Kegiatan the 23rd Annual International Conference on Islamic Studies (AICIS) 2024 ini mengangkat tema: “Redefining The Roles of Religion in Addressing Human Crisis: Encountering Peace, Justice, and Human Rights Issues” atau “Mendefinisikan Ulang Peran Agama dalam Mengatasi Krisis Kemanusiaan: Menghadapi Isu Perdamaian, Keadilan, dan Hak Asasi Manusia”.

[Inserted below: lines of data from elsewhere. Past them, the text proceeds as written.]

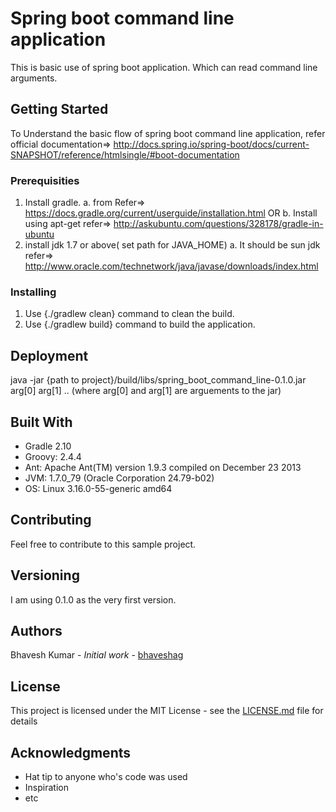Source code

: # Spring boot command line application

This is basic use of spring boot application. Which can read command line arguments.

## Getting Started

To Understand the basic flow of spring boot command line application, refer official documentation=> http://docs.spring.io/spring-boot/docs/current-SNAPSHOT/reference/htmlsingle/#boot-documentation 

### Prerequisities

1. Install gradle.
	a. from Refer=> https://docs.gradle.org/current/userguide/installation.html OR
	b. Install using apt-get refer=> http://askubuntu.com/questions/328178/gradle-in-ubuntu 
2. install jdk 1.7 or above( set path for JAVA_HOME)
	a. It should be sun jdk refer=> http://www.oracle.com/technetwork/java/javase/downloads/index.html
	
### Installing

1. Use {./gradlew clean} command to clean the build.
2. Use {./gradlew build} command to build the application.

## Deployment

 java -jar {path to project}/build/libs/spring_boot_command_line-0.1.0.jar arg[0] arg[1] ..
	(where arg[0] and arg[1] are arguements to the jar)

## Built With

* Gradle 		  2.10
* Groovy:       2.4.4
* Ant:          Apache Ant(TM) version 1.9.3 compiled on December 23 2013
* JVM:          1.7.0_79 (Oracle Corporation 24.79-b02)
* OS:           Linux 3.16.0-55-generic amd64

## Contributing

Feel free to contribute to this sample project.

## Versioning

I am using 0.1.0 as the very first version.

## Authors

Bhavesh Kumar - *Initial work* - [bhaveshag](https://github.com/bhaveshag)

## License

This project is licensed under the MIT License - see the [LICENSE.md](LICENSE.md) file for details

## Acknowledgments

* Hat tip to anyone who's code was used
* Inspiration
* etc

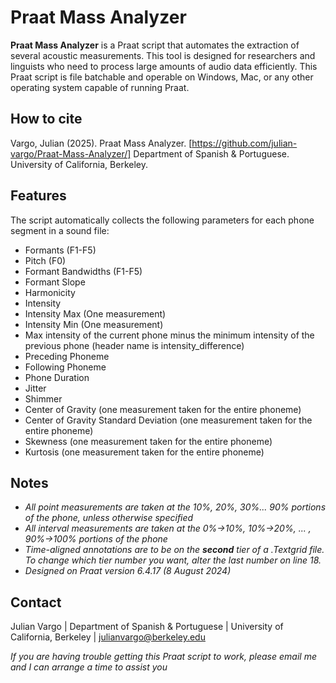 # Praat Mass Analyzer

**Praat Mass Analyzer** is a Praat script that automates the extraction of several acoustic measurements. This tool is designed for researchers and linguists who need to process large amounts of audio data efficiently. This Praat script is file batchable and operable on Windows, Mac, or any other operating system capable of running Praat.

## How to cite

Vargo, Julian (2025). Praat Mass Analyzer. [https://github.com/julian-vargo/Praat-Mass-Analyzer/]
Department of Spanish & Portuguese. University of California, Berkeley.

## Features

The script automatically collects the following parameters for each phone segment in a sound file:
- Formants (F1-F5)
- Pitch (F0)
- Formant Bandwidths (F1-F5)
- Formant Slope
- Harmonicity
- Intensity
- Intensity Max (One measurement)
- Intensity Min (One measurement)
- Max intensity of the current phone minus the minimum intensity of the previous phone (header name is intensity_difference)
- Preceding Phoneme
- Following Phoneme
- Phone Duration
- Jitter
- Shimmer
- Center of Gravity (one measurement taken for the entire phoneme)
- Center of Gravity Standard Deviation (one measurement taken for the entire phoneme)
- Skewness (one measurement taken for the entire phoneme)
- Kurtosis (one measurement taken for the entire phoneme)
  
## Notes
- *All point measurements are taken at the 10%, 20%, 30%... 90% portions of the phone, unless otherwise specified*
- *All interval measurements are taken at the 0%->10%, 10%->20%, ... , 90%->100% portions of the phone*
- *Time-aligned annotations are to be on the **second** tier of a .Textgrid file. To change which tier number you want, alter the last number on line 18.*
- *Designed on Praat version 6.4.17 (8 August 2024)*

## Contact
Julian Vargo | Department of Spanish & Portuguese | University of California, Berkeley | julianvargo@berkeley.edu

*If you are having trouble getting this Praat script to work, please email me and I can arrange a time to assist you*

Dalam kegiatan AICIS tersebut, Dr. Syamsul Kurniawan, S.Th.I, M.S.I juga dipercaya oleh penyelenggara AICIS sebagai Chair pada Panel Parallel Session 3 Tentang DEGLOBALIZED ISLAM, QUO VADIS: Revisiting the Grassroots Understanding of Moderate-Most (Awsat) Islam in the Indo-Malay World, tanggal 3 Pebruari 2024. Beliau mengungkapkan bahwa “Umat beragama harus mampu menerjemahkan konsep moderasi beragama yang betul-betul fungsional tujuannya untuk kemaslahatan kemanusiaan dan bahkan semesta (rahmatan lil ‘alamin) karena dengan begitu kehidupan beragama di tengah-tengah kita akan lebih damai serta sejahtera dengan adanya kesadaran serta pemahaman seluruh umat beragama terhadap konsep moderasi beragama yang benar”. Ungkap Dr. Syamsul.
Kaprodi PAI IAIN Pontianak Dipercaya Sebagai Chair Pada AICIS 23 di Semarang.(Dok)
Ia melanjutkan, “namun tren yang berkembang saat ini, banyak yang mengaku moderat dan mengklaim paling moderat, sementara dalam pembenaran klaimnya berlaku hegemonik dan intoleran terhadap kelompok-kelompok lain (the others) yang dipetakan mereka tidak moderat. Bahkan, terhadap saudaranya seagama, yang karena berbeda selera Mazhab atau politik dianggap lain dan tidak moderat.”
“Di Indonesia, di alam Melayu, sudah selayaknya, kita bisa belajar banyak dari Gus Dur, Buya Syafi’i Ma’arif, Cak Nur dan lain-lain tentang bagaimana rumusan moderasi beragama mereka yang santun dan beradab serta inklusif, dan bukannya malah menjadikan suatu diskursus sebagai cara menyingkirkan kelompok-kelompok lain (the others) yang tidak disukai.”
“Konsep moderasi beragama mesti digali dari akar kultural kita, dari grassroots, namun jangan sampai terjebak pada politik identitas. Jika tidak, yang terjadi adalah politisasi konsep moderasi beragama. Tidak selayaknya semua kelompok beragama, masing-masing mengklaim paling moderat (awsat) dan mengecilkan kemungkinan peluang kelompok lain dianggap moderat. Tidak selayaknya bersikap hegemonik,” demikian tutur Doktor muda yang di bawah kepemimpinannya berhasil membawa Prodinya mencapai nilai akreditasi Unggul dari Lamdik.